Over the course of our Infographics’ series we’ve regularly referred to the entrepreneurial talent, the tech-savviness and the innovative spirit of the Filipino people. The problem is that too much of that remains latent – it’s never been given the oxygen to let it breathe and grow. In large part, the blame for this can be laid at the door of successive governments; though an intransigent private sector – one that’s traditionally feared and shunned competition – can also shoulder a good part of the blame.
The fact is that in today’s global world, free-market competition is everywhere. It’s unavoidable and the old protectionist practices won’t work anymore. That way lies the sure road to diminishing returns. Tariffs, trade barriers, import quotas, national patent laws like monopolies, duopolies and cartels, with their scope to price-fix and gouge, kill free markets. And, in time if left to their old devices, they’ll achieve for trade and commerce what the Maya people of Mesoamerica did by cutting down their trees. They’ll reap their own destruction.
And so both government and the private sector – if economic growth is to be achieved; if companies and corporations are to survive; indeed flourish – must appreciate the true and present nature of the business beast. It lives and falls by competition. In this fight, to put it crudely, contenders that aren’t up to it will spend most of their time on the canvas or getting patched up.
Some of this is explained in the 2017-18 Global Competitiveness Index, produced by the World Economic Forum – a comprehensive study that rates the relative competitiveness of 138 countries world wide. Here, we look at the final two pillars of this analysis – ‘Business Sophistication’ and ‘Innovation’.
We’ve extracted from the full report the results for the states of the Association of Southeast Asia Nations (Asean) to show where the Philippines ranks in the context of its peer group. Asean member, Myanmar, is not covered in this survey. Rankings shown are the global positions of these countries. So here are those results.
‘Business Sophistication’: Singapore, 18th; Malaysia, 20th; Indonesia, 32nd; Thailand, 42nd; Philippines, 58th; Laos, 89th; Brunei, 92nd; Vietnam, 100th; Cambodia, 106th.
‘Innovation’: Singapore, 9th; Malaysia, 22nd; Indonesia, 31st; Thailand, 50th; Philippines, 65th; Vietnam, 71st; Brunei, 80th; Laos, 81st; Cambodia, 110th.
We believe, in terms of Business Sophistication, that the Philippines should be further forward in this league. According to the analysis, however, its biggest problem is that its competitive advantage is weak; it places 94th for this indicator. What that actually means is that the Philippines lacks sufficient creative and innovative capabilities to get in better contention with the region’s leaders. Certainly, it shouldn’t be trailing its neighbour, Indonesia, by 34 places. But then when we look, we see that Indonesia’s competitive advantage gets a world ranking of 47th – that’s a 48-place lead.

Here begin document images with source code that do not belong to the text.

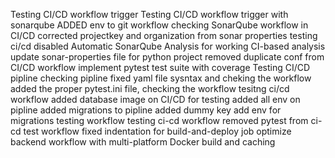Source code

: Testing CI/CD workflow trigger
Testing CI/CD workflow trigger with sonarqube
ADDED env to git workflow 
checking SonarQube workflow in CI/CD
corrected projectkey and organization from sonar properties 
testing ci/cd
disabled Automatic SonarQube Analysis for working  CI-based analysis
update sonar-properties file for python project
removed duplicate conf from CI/CD workflow
implement pytest test suite with coverage 
Testing CI/CD pipline
checking pipline
fixed yaml file sysntax and cheking the workflow
added the proper pytest.ini file, checking the workflow 
tesitng ci/cd workflow 
added database image on CI/CD for testing 
added all env on pipline
added migrations to pipline
added dummy key
add env for migrations
testing workflow
testing ci-cd workflow
removed pytest from ci-cd 
test workflow
fixed indentation for build-and-deploy job
optimize backend workflow with multi-platform Docker build and caching

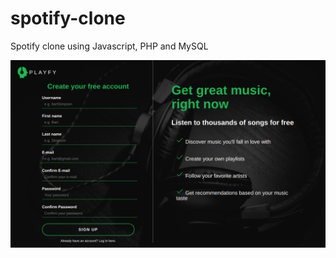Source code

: # spotify-clone
Spotify clone using Javascript, PHP and MySQL

![Register](https://github.com/leomcg/spotify-clone/blob/develop/assets/images/screenshots/register.png?raw=true "Register Page")

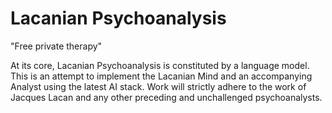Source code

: # Lacanian Psychoanalysis
"Free private therapy"

At its core, Lacanian Psychoanalysis is constituted by a language model. This is an attempt to implement the Lacanian Mind and an accompanying Analyst using the latest AI stack. Work will strictly adhere to the work of Jacques Lacan and any other preceding and unchallenged psychoanalysts. 
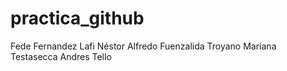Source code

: # practica_github
Fede Fernandez Lafi
Néstor Alfredo Fuenzalida Troyano
Mariana Testasecca
Andres Tello
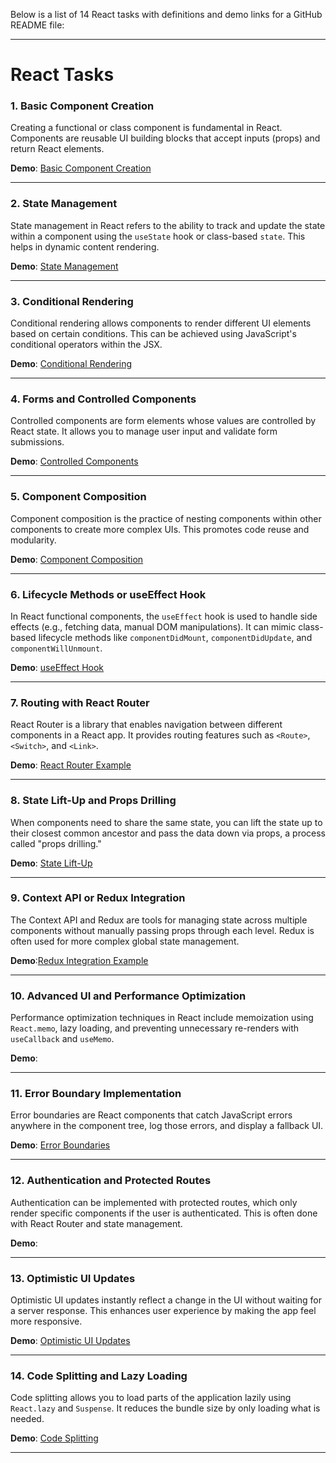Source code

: Below is a list of 14 React tasks with definitions and demo links for a GitHub README file:

---

# React Tasks

### 1. **Basic Component Creation**
Creating a functional or class component is fundamental in React. Components are reusable UI building blocks that accept inputs (props) and return React elements.

**Demo**: [Basic Component Creation](https://simpl-btn-app.netlify.app/)

---

### 2. **State Management**
State management in React refers to the ability to track and update the state within a component using the `useState` hook or class-based `state`. This helps in dynamic content rendering.

**Demo**: [State Management](https://resilient-croissant-1789c4.netlify.app/)

---

### 3. **Conditional Rendering**
Conditional rendering allows components to render different UI elements based on certain conditions. This can be achieved using JavaScript's conditional operators within the JSX.

**Demo**: [Conditional Rendering](https://cr-app.netlify.app/)

---

### 4. **Forms and Controlled Components**
Controlled components are form elements whose values are controlled by React state. It allows you to manage user input and validate form submissions.

**Demo**: [Controlled Components](https://keen-sunshine-762e6f.netlify.app/)

---

### 5. **Component Composition**
Component composition is the practice of nesting components within other components to create more complex UIs. This promotes code reuse and modularity.

**Demo**: [Component Composition](https://iridescent-kangaroo-549c9c.netlify.app/)

---

### 6. **Lifecycle Methods or useEffect Hook**
In React functional components, the `useEffect` hook is used to handle side effects (e.g., fetching data, manual DOM manipulations). It can mimic class-based lifecycle methods like `componentDidMount`, `componentDidUpdate`, and `componentWillUnmount`.

**Demo**: [useEffect Hook](https://regal-crostata-9bf6e6.netlify.app/)

---

### 7. **Routing with React Router**
React Router is a library that enables navigation between different components in a React app. It provides routing features such as `<Route>`, `<Switch>`, and `<Link>`.

**Demo**: [React Router Example](https://genuine-dodol-05047a.netlify.app/)

---

### 8. **State Lift-Up and Props Drilling**
When components need to share the same state, you can lift the state up to their closest common ancestor and pass the data down via props, a process called "props drilling."

**Demo**: [State Lift-Up](https://stunning-faun-9cad5a.netlify.app/)

---

### 9. **Context API or Redux Integration**
The Context API and Redux are tools for managing state across multiple components without manually passing props through each level. Redux is often used for more complex global state management.

**Demo**:[Redux Integration Example](https://delightful-bublanina-6884e4.netlify.app/)

---

### 10. **Advanced UI and Performance Optimization**
Performance optimization techniques in React include memoization using `React.memo`, lazy loading, and preventing unnecessary re-renders with `useCallback` and `useMemo`.

**Demo**: 

---

### 11. **Error Boundary Implementation**
Error boundaries are React components that catch JavaScript errors anywhere in the component tree, log those errors, and display a fallback UI.

**Demo**: [Error Boundaries](https://spiffy-biscuit-80f06d.netlify.app/)

---

### 12. **Authentication and Protected Routes**
Authentication can be implemented with protected routes, which only render specific components if the user is authenticated. This is often done with React Router and state management.

**Demo**: 

---

### 13. **Optimistic UI Updates**
Optimistic UI updates instantly reflect a change in the UI without waiting for a server response. This enhances user experience by making the app feel more responsive.

**Demo**: [Optimistic UI Updates](https://statuesque-manatee-7c4af9.netlify.app/)

---

### 14. **Code Splitting and Lazy Loading**
Code splitting allows you to load parts of the application lazily using `React.lazy` and `Suspense`. It reduces the bundle size by only loading what is needed.

**Demo**: [Code Splitting](https://splendorous-malasada-139e58.netlify.app/)

---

Similarly, in terms of Innovation, the archipelago shouldn’t be such a distant fifth in the regional grouping. A large part of the reason for why it is, however, is the prolonged government failure to invest in the building blocks of innovation.

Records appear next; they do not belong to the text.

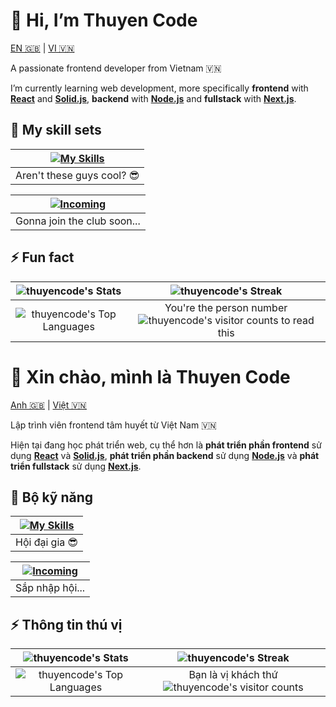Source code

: # 👋 Hi, I’m Thuyen Code

[EN 🇬🇧](#-hi-im-thuyen-code) | [VI 🇻🇳](#-xin-chào-mình-là-thuyen-code)

A passionate frontend developer from Vietnam 🇻🇳

I’m currently learning web development, more specifically **frontend** with [**React**](https://react.dev) and [**Solid.js**](https://solidjs.com), **backend** with [**Node.js**](https://nodejs.org) and **fullstack** with [**Next.js**](https://nextjs.org).

## 🧰 My skill sets

| [![My Skills](https://skillicons.dev/icons?i=js,ts,html,css,tailwind,react,next,git,linux)](https://skillicons.dev) |
| :-----------------------------------------------------------------------------------------------------------------: |
|                                             Aren't these guys cool? 😎                                              |

| [![Incoming](https://skillicons.dev/icons?i=solidjs,astro,remix)](https://skillicons.dev) |
| :--------------------------------------------------------------------------------------------------------------------------: |
|                                                 Gonna join the club soon...                                                  |

## ⚡ Fun fact

|        ![thuyencode's Stats](https://github-readme-stats.vercel.app/api?username=thuyencode&theme=blueberry&show_icons=true&hide_border=true&count_private=true)         |                                                                          ![thuyencode's Streak](https://github-readme-streak-stats.herokuapp.com/?user=thuyencode&theme=blueberry&hide_border=true)                                                                           |
| :----------------------------------------------------------------------------------------------------------------------------------------------------------------------: | :---------------------------------------------------------------------------------------------------------------------------------------------------------------------------------------------------------------------------------------------------------------------------: |
| ![thuyencode's Top Languages](https://github-readme-stats.vercel.app/api/top-langs/?username=thuyencode&theme=blueberry&show_icons=true&hide_border=true&layout=compact) | You're the person number ![thuyencode's visitor counts](https://profile-counter.glitch.me/thuyencode/count.svg) to read this |

# 👋 Xin chào, mình là Thuyen Code

[Anh 🇬🇧](#-hi-im-thuyen-code) | [Việt 🇻🇳](#-xin-chào-mình-là-thuyen-code)

Lập trình viên frontend tâm huyết từ Việt Nam 🇻🇳

Hiện tại đang học phát triển web, cụ thể hơn là **phát triển phần frontend** sử dụng [**React**](https://react.dev) và [**Solid.js**](https://solidjs.com), **phát triển phần backend** sử dụng [**Node.js**](https://nodejs.org) và **phát triển fullstack** sử dụng [**Next.js**](https://nextjs.org).

## 🧰 Bộ kỹ năng

| [![My Skills](https://skillicons.dev/icons?i=js,ts,html,css,tailwind,react,next,git,linux)](https://skillicons.dev) |
| :-----------------------------------------------------------------------------------------------------------------: |
|                                                   Hội đại gia 😎                                                    |

| [![Incoming](https://skillicons.dev/icons?i=solidjs,astro,remix)](https://skillicons.dev) |
| :--------------------------------------------------------------------------------------------------------------------------: |
|                                                     Sắp nhập hội...                                                      |

## ⚡ Thông tin thú vị

|        ![thuyencode's Stats](https://github-readme-stats.vercel.app/api?username=thuyencode&theme=blueberry&show_icons=true&hide_border=true&count_private=true&locale=vi)         |                                                            ![thuyencode's Streak](https://github-readme-streak-stats.herokuapp.com/?user=thuyencode&theme=blueberry&hide_border=true&locale=vi)                                                            |
| :--------------------------------------------------------------------------------------------------------------------------------------------------------------------------------: | :--------------------------------------------------------------------------------------------------------------------------------------------------------------------------------------------------------------------------------------------------------: |
| ![thuyencode's Top Languages](https://github-readme-stats.vercel.app/api/top-langs/?username=thuyencode&theme=blueberry&show_icons=true&hide_border=true&layout=compact&locale=vi) | Bạn là vị khách thứ ![thuyencode's visitor counts](https://profile-counter.glitch.me/thuyencode/count.svg) |

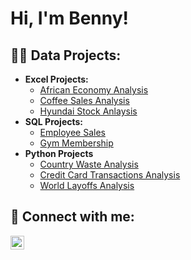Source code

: <h1>Hi, I'm Benny! </h1>

<h2>👨‍💻 Data Projects:</h2>

- <b>Excel Projects:</b>
  - [African Economy Analysis](https://github.com/Benny-Og/African-Economy/tree/main)
  - [Coffee Sales Analysis](https://github.com/Benny-Og/Coffee-Sales/tree/main)
  - [Hyundai Stock Anlaysis](https://github.com/Benny-Og/Hyundai-Stock)
- <b>SQL Projects:</b>
  - [Employee Sales](https://github.com/Benny-Og/Employee/tree/main)
  - [Gym Membership](https://github.com/Benny-Og/Gym/tree/main)
- <b>Python Projects</b>
  - [Country Waste Analysis](https://github.com/Benny-Og/Waste/tree/main)
  - [Credit Card Transactions Analysis](https://github.com/Benny-Og/Transactions)
  - [World Layoffs Analysis](https://github.com/Benny-Og/Layoffs)


<h2> 🤳 Connect with me:</h2>

[<img align="left" alt="BennyOgayonne | LinkedIn" width="22px" src="https://cdn.jsdelivr.net/npm/simple-icons@v3/icons/linkedin.svg" />][linkedin]

[linkedin]: https://www.linkedin.com/in/benny-ogayonne-b08114318/

<!--
Here are some ideas to get you started:

- 🔭 I’m currently working on ...
- 🌱 I’m currently learning ...
- 👯 I’m looking to collaborate on ...
- 🤔 I’m looking for help with ...
- 💬 Ask me about ...
- 📫 How to reach me: ...
- 😄 Pronouns: ...
- ⚡ Fun fact: ...
-->
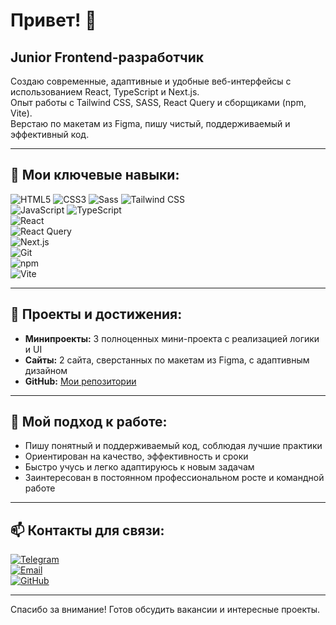 # Привет! 👋

## Junior Frontend-разработчик  
Создаю современные, адаптивные и удобные веб-интерфейсы с использованием React, TypeScript и Next.js.  
Опыт работы с Tailwind CSS, SASS, React Query и сборщиками (npm, Vite).  
Верстаю по макетам из Figma, пишу чистый, поддерживаемый и эффективный код.

---

## 🚀 Мои ключевые навыки:

![HTML5](https://img.shields.io/badge/HTML5-E34F26?style=flat&logo=html5&logoColor=white) 
![CSS3](https://img.shields.io/badge/CSS3-1572B6?style=flat&logo=css3&logoColor=white) 
![Sass](https://img.shields.io/badge/Sass-CC6699?style=flat&logo=sass&logoColor=white) 
![Tailwind CSS](https://img.shields.io/badge/Tailwind_CSS-06B6D4?style=flat&logo=tailwind-css&logoColor=white)  
![JavaScript](https://img.shields.io/badge/JavaScript-F7DF1E?style=flat&logo=javascript&logoColor=black) 
![TypeScript](https://img.shields.io/badge/TypeScript-3178C6?style=flat&logo=typescript&logoColor=white)  
![React](https://img.shields.io/badge/React-61DAFB?style=flat&logo=react&logoColor=black)  
![React Query](https://img.shields.io/badge/React_Query-FF4154?style=flat&logo=reactquery&logoColor=white)  
![Next.js](https://img.shields.io/badge/Next.js-000000?style=flat&logo=next.js&logoColor=white)  
![Git](https://img.shields.io/badge/Git-F05032?style=flat&logo=git&logoColor=white)  
![npm](https://img.shields.io/badge/npm-CB3837?style=flat&logo=npm&logoColor=white)  
![Vite](https://img.shields.io/badge/Vite-646CFF?style=flat&logo=vite&logoColor=white)  

---

## 📂 Проекты и достижения:

- **Минипроекты:** 3 полноценных мини-проекта с реализацией логики и UI  
- **Сайты:** 2 сайта, сверстанных по макетам из Figma, с адаптивным дизайном  
- **GitHub:** [Мои репозитории](https://github.com/Killerka769?tab=repositories)  

---

## 🎯 Мой подход к работе:

- Пишу понятный и поддерживаемый код, соблюдая лучшие практики  
- Ориентирован на качество, эффективность и сроки  
- Быстро учусь и легко адаптируюсь к новым задачам  
- Заинтересован в постоянном профессиональном росте и командной работе  

---

## 📫 Контакты для связи:

[![Telegram](https://img.shields.io/badge/Telegram-26A5E4?style=flat&logo=telegram&logoColor=white)](https://t.me/твой_ник)  
[![Email](https://img.shields.io/badge/Email-D14836?style=flat&logo=gmail&logoColor=white)](mailto:твоя@почта.com)  
[![GitHub](https://img.shields.io/badge/GitHub-181717?style=flat&logo=github&logoColor=white)](https://github.com/Killerka769)  

---

Спасибо за внимание! Готов обсудить вакансии и интересные проекты.


<!--
**Killerka769/Killerka769** is a ✨ _special_ ✨ repository because its `README.md` (this file) appears on your GitHub profile.

Here are some ideas to get you started:

- 🔭 I’m currently working on ...
- 🌱 I’m currently learning ...
- 👯 I’m looking to collaborate on ...
- 🤔 I’m looking for help with ...
- 💬 Ask me about ...
- 📫 How to reach me: ...
- 😄 Pronouns: ...
- ⚡ Fun fact: ...
-->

For example, the two criteria which drag the Philippines down are (a) government procurement of advanced technology products where it came 91st and (b) the quality of scientific-research institutions where it ended up 75th. Neighbour Indonesia posted rankings for (a) 40th, and (b) 12th. Frankly, that looks inexcusable.
The problem successive Philippine governments seem to have had is that they’ve attempted to build an infrastructure conducive to generating greater business sophistication and innovation out of thin air. Either that, or they’ve never grasped their importance as tools of competitiveness. In any event, historically, they’ve failed to invest in them.
The result of that foolhardiness had meant that the Philippines is now in a perpetual state of catch-up – when in fact, had proper investment been made available earlier, it would now be towards the forefront of the region in these areas.
Business today is complex – it’s not about selling flip-flops from a market stall; its about sophisticated manufacturing processes, goods-to-market logistics; innovative high-speed advanced technologies; and a whole matrix of algorithms for calculating efficiencies in all aspects of the production and vending chains. It’s about getting an edge and pressing the advantage. It is, then, a driven competitive world of winners and losers.
The battle for business is like any battle – you enter it to win. But in order to do that you need well-trained troops, adequate resources and batteries of support to secure the high ground. Let’s just return to the issue of competitive advantage for a moment. Innovation provides this; but in so doing it also automatically reduces the competitive advantage of competing countries and competing companies. Thus, with each advance there’s a corresponding retreat.
It’s not a victory, however, that can be won by political rhetoric. If it was, from the sheer volume of moving speeches delivered by the political class on the Philippines’ business prospects over the past decades, the Philippines would already be leading Asean.
It needs more than words; it needs taking very seriously by the political class; it needs their thorough commitment; it needs an unshakeable political will; it needs investment. And it needs the same from the private sector, too.